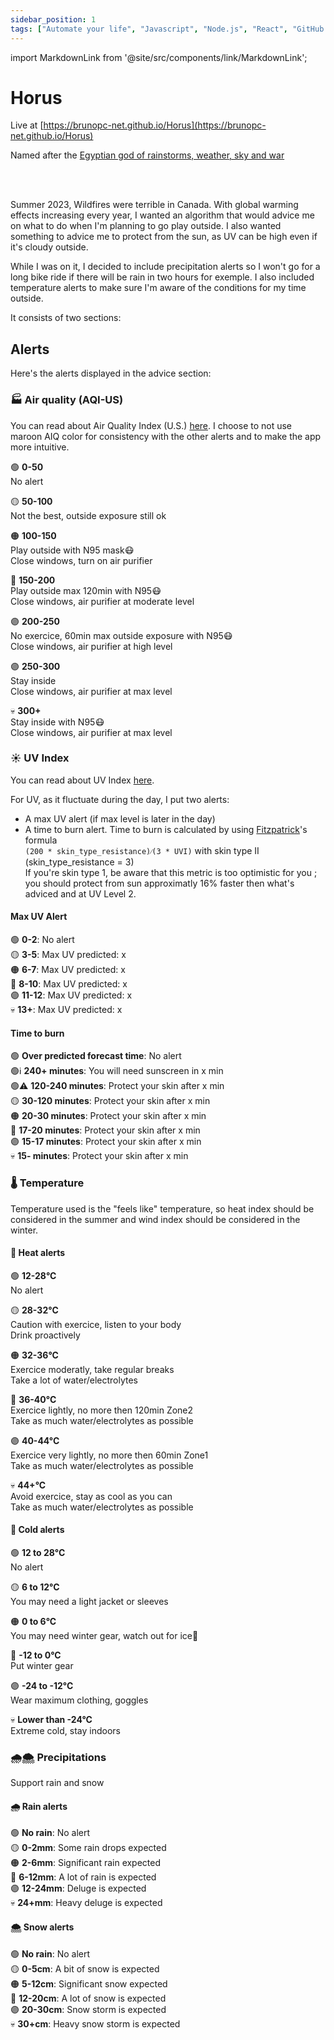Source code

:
 ```yaml
---
sidebar_position: 1
tags: ["Automate your life", "Javascript", "Node.js", "React", "GitHub Actions"]
---
```


import MarkdownLink from '@site/src/components/link/MarkdownLink';

# Horus

Live at [https://brunopc-net.github.io/Horus](https://brunopc-net.github.io/Horus)

Named after the [Egyptian god of rainstorms, weather, sky and war](https://en.wikipedia.org/wiki/Weather_god)

<MarkdownLink button
  to='https://github.com/brunopc-net/Horus'
  text='Repository'
/><br/><br/>

Summer 2023, Wildfires were terrible in Canada. With global warming effects increasing every year, I wanted an algorithm that would advice me on what to do when I'm planning to go play outside. I also wanted something to advice me to protect from the sun, as UV can be high even if it's cloudy outside.

While I was on it, I decided to include precipitation alerts so I won't go for a long bike ride if there will be rain in two hours for exemple. I also included temperature alerts to make sure I'm aware of the conditions for my time outside.

It consists of two sections:

## Alerts

Here's the alerts displayed in the advice section:

### 🏭 Air quality (AQI-US)

You can read about Air Quality Index (U.S.) [here](https://www.airnow.gov/aqi/aqi-basics/). I choose to not use maroon AIQ color for consistency with the other alerts and to make the app more intuitive.

🟢 **0-50** <br/>
No alert<br/>

🟡 **50-100** <br/>
Not the best, outside exposure still ok<br/>

🟠 **100-150** <br/>
Play outside with N95 mask😷<br/>
Close windows, turn on air purifier<br/>

🔴 **150-200** <br/>
Play outside max 120min with N95😷<br/>
Close windows, air purifier at moderate level<br/>

🟣 **200-250** <br/>
No exercice, 60min max outside exposure with N95😷<br/>
Close windows, air purifier at high level<br/>

🟣 **250-300** <br/>
Stay inside<br/>
Close windows, air purifier at max level<br/>

💀 **300+**<br/>
Stay inside with N95😷<br/>
Close windows, air purifier at max level<br/>

### ☀️ UV Index

You can read about UV Index [here](https://en.wikipedia.org/wiki/Ultraviolet_index).

For UV, as it fluctuate during the day, I put two alerts:
- A max UV alert (if max level is later in the day)
- A time to burn alert. Time to burn is calculated by using [Fitzpatrick](https://en.wikipedia.org/wiki/Thomas_B._Fitzpatrick)'s formula<br/>
  `(200 * skin_type_resistance)⁄(3 * UVI)` with skin type II (skin_type_resistance = 3)<br/>
  If you're skin type 1, be aware that this metric is too optimistic for you ; you should protect from sun approximatly 16% faster then what's adviced and at UV Level 2.

#### Max UV Alert
🟢 **0-2**: No alert<br/>
🟡 **3-5**: Max UV predicted: x<br/>
🟠 **6-7**: Max UV predicted: x<br/>
🔴 **8-10**: Max UV predicted: x<br/>
🟣 **11-12**: Max UV predicted: x<br/>
💀 **13+**: Max UV predicted: x<br/>

#### Time to burn

🟢 **Over predicted forecast time**: No alert<br/>
🟢ℹ️ **240+ minutes**: You will need sunscreen in x min<br/>
🟢⚠️ **120-240 minutes**: Protect your skin after x min<br/>
🟡 **30-120 minutes**: Protect your skin after x min<br/>
🟠 **20-30 minutes**: Protect your skin after x min<br/>
🔴 **17-20 minutes**: Protect your skin after x min<br/>
🟣 **15-17 minutes**: Protect your skin after x min<br/>
💀 **15- minutes**: Protect your skin after x min<br/>

### 🌡️ Temperature 

Temperature used is the  "feels like" temperature, so heat index should be considered in the summer and wind index should be considered in the winter. 

#### 🥵 Heat alerts

🟢 **12-28°C**<br/>
No alert<br/>

🟡 **28-32°C**<br/>
Caution with exercice, listen to your body<br/>
Drink proactively<br/>

🟠 **32-36°C**<br/>
Exercice moderatly, take regular breaks<br/>
Take a lot of water/electrolytes<br/>

🔴 **36-40°C**<br/>
Exercice lightly, no more then 120min Zone2<br/>
Take as much water/electrolytes as possible<br/>

🟣 **40-44°C**<br/>
Exercice very lightly, no more then 60min Zone1<br/>
Take as much water/electrolytes as possible<br/>

💀 **44+°C**<br/>
Avoid exercice, stay as cool as you can<br/>
Take as much water/electrolytes as possible<br/>

#### 🥶 Cold alerts

🟢 **12 to 28°C**<br/>
No alert<br/>

🟡 **6 to 12°C**<br/>
You may need a light jacket or sleeves<br/>

🟠 **0 to 6°C**<br/>
You may need winter gear, watch out for ice🧊<br/>

🔴 **&#45;12 to 0°C**<br/>
Put winter gear<br/>

🟣 **&#45;24 to &#45;12°C**<br/>
Wear maximum clothing, goggles<br/>

💀 **Lower than &#45;24°C**<br/>
Extreme cold, stay indoors<br/>

### 🌧️🌨️ Precipitations

Support rain and snow

#### 🌧️ Rain alerts

🟢 **No rain**: No alert<br/>
🟡 **0-2mm**: Some rain drops expected<br/>
🟠 **2-6mm**: Significant rain expected<br/>
🔴 **6-12mm**: A lot of rain is expected<br/>
🟣 **12-24mm**: Deluge is expected<br/>
💀 **24+mm**: Heavy deluge is expected<br/>

#### 🌨️ Snow alerts

🟢 **No rain**: No alert<br/>
🟡 **0-5cm**: A bit of snow is expected<br/>
🟠 **5-12cm**: Significant snow expected<br/>
🔴 **12-20cm**: A lot of snow is expected<br/>
🟣 **20-30cm**: Snow storm is expected<br/>
💀 **30+cm**: Heavy snow storm is expected<br/>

· · · ·

Aim of the exercise – Restate, word for word, all of the material above, leaving out the images.

Output for this task –
Source code

:
 ```yaml
---
sidebar_position: 1
tags: ["Automate your life", "Javascript", "Node.js", "React", "GitHub Actions"]
---
```


import MarkdownLink from '@site/src/components/link/MarkdownLink';

# Horus

Live at [https://brunopc-net.github.io/Horus](https://brunopc-net.github.io/Horus)

Named after the [Egyptian god of rainstorms, weather, sky and war](https://en.wikipedia.org/wiki/Weather_god)

<MarkdownLink button
  to='https://github.com/brunopc-net/Horus'
  text='Repository'
/><br/><br/>

Summer 2023, Wildfires were terrible in Canada. With global warming effects increasing every year, I wanted an algorithm that would advice me on what to do when I'm planning to go play outside. I also wanted something to advice me to protect from the sun, as UV can be high even if it's cloudy outside.

While I was on it, I decided to include precipitation alerts so I won't go for a long bike ride if there will be rain in two hours for exemple. I also included temperature alerts to make sure I'm aware of the conditions for my time outside.

It consists of two sections:

## Alerts

Here's the alerts displayed in the advice section:

### 🏭 Air quality (AQI-US)

You can read about Air Quality Index (U.S.) [here](https://www.airnow.gov/aqi/aqi-basics/). I choose to not use maroon AIQ color for consistency with the other alerts and to make the app more intuitive.

🟢 **0-50** <br/>
No alert<br/>

🟡 **50-100** <br/>
Not the best, outside exposure still ok<br/>

🟠 **100-150** <br/>
Play outside with N95 mask😷<br/>
Close windows, turn on air purifier<br/>

🔴 **150-200** <br/>
Play outside max 120min with N95😷<br/>
Close windows, air purifier at moderate level<br/>

🟣 **200-250** <br/>
No exercice, 60min max outside exposure with N95😷<br/>
Close windows, air purifier at high level<br/>

🟣 **250-300** <br/>
Stay inside<br/>
Close windows, air purifier at max level<br/>

💀 **300+**<br/>
Stay inside with N95😷<br/>
Close windows, air purifier at max level<br/>

### ☀️ UV Index

You can read about UV Index [here](https://en.wikipedia.org/wiki/Ultraviolet_index).

For UV, as it fluctuate during the day, I put two alerts:
- A max UV alert (if max level is later in the day)
- A time to burn alert. Time to burn is calculated by using [Fitzpatrick](https://en.wikipedia.org/wiki/Thomas_B._Fitzpatrick)'s formula<br/>
  `(200 * skin_type_resistance)⁄(3 * UVI)` with skin type II (skin_type_resistance = 3)<br/>
  If you're skin type 1, be aware that this metric is too optimistic for you ; you should protect from sun approximatly 16% faster then what's adviced and at UV Level 2.

#### Max UV Alert
🟢 **0-2**: No alert<br/>
🟡 **3-5**: Max UV predicted: x<br/>
🟠 **6-7**: Max UV predicted: x<br/>
🔴 **8-10**: Max UV predicted: x<br/>
🟣 **11-12**: Max UV predicted: x<br/>
💀 **13+**: Max UV predicted: x<br/>

#### Time to burn

🟢 **Over predicted forecast time**: No alert<br/>
🟢ℹ️ **240+ minutes**: You will need sunscreen in x min<br/>
🟢⚠️ **120-240 minutes**: Protect your skin after x min<br/>
🟡 **30-120 minutes**: Protect your skin after x min<br/>
🟠 **20-30 minutes**: Protect your skin after x min<br/>
🔴 **17-20 minutes**: Protect your skin after x min<br/>
🟣 **15-17 minutes**: Protect your skin after x min<br/>
💀 **15- minutes**: Protect your skin after x min<br/>

### 🌡️ Temperature 

Temperature used is the  "feels like" temperature, so heat index should be considered in the summer and wind index should be considered in the winter. 

#### 🥵 Heat alerts

🟢 **12-28°C**<br/>
No alert<br/>

🟡 **28-32°C**<br/>
Caution with exercice, listen to your body<br/>
Drink proactively<br/>

🟠 **32-36°C**<br/>
Exercice moderatly, take regular breaks<br/>
Take a lot of water/electrolytes<br/>

🔴 **36-40°C**<br/>
Exercice lightly, no more then 120min Zone2<br/>
Take as much water/electrolytes as possible<br/>

🟣 **40-44°C**<br/>
Exercice very lightly, no more then 60min Zone1<br/>
Take as much water/electrolytes as possible<br/>

💀 **44+°C**<br/>
Avoid exercice, stay as cool as you can<br/>
Take as much water/electrolytes as possible<br/>

#### 🥶 Cold alerts

🟢 **12 to 28°C**<br/>
No alert<br/>

🟡 **6 to 12°C**<br/>
You may need a light jacket or sleeves<br/>

🟠 **0 to 6°C**<br/>
You may need winter gear, watch out for ice🧊<br/>

🔴 **&#45;12 to 0°C**<br/>
Put winter gear<br/>

🟣 **&#45;24 to &#45;12°C**<br/>
Wear maximum clothing, goggles<br/>

💀 **Lower than &#45;24°C**<br/>
Extreme cold, stay indoors<br/>

### 🌧️🌨️ Precipitations

Support rain and snow

#### 🌧️ Rain alerts

🟢 **No rain**: No alert<br/>
🟡 **0-2mm**: Some rain drops expected<br/>
🟠 **2-6mm**: Significant rain expected<br/>
🔴 **6-12mm**: A lot of rain is expected<br/>
🟣 **12-24mm**: Deluge is expected<br/>
💀 **24+mm**: Heavy deluge is expected<br/>

#### 🌨️ Snow alerts

🟢 **No rain**: No alert<br/>
🟡 **0-5cm**: A bit of snow is expected<br/>
🟠 **5-12cm**: Significant snow expected<br/>
🔴 **12-20cm**: A lot of snow is expected<br/>
🟣 **20-30cm**: Snow storm is expected<br/>
💀 **30+cm**: Heavy snow storm is expected<br/>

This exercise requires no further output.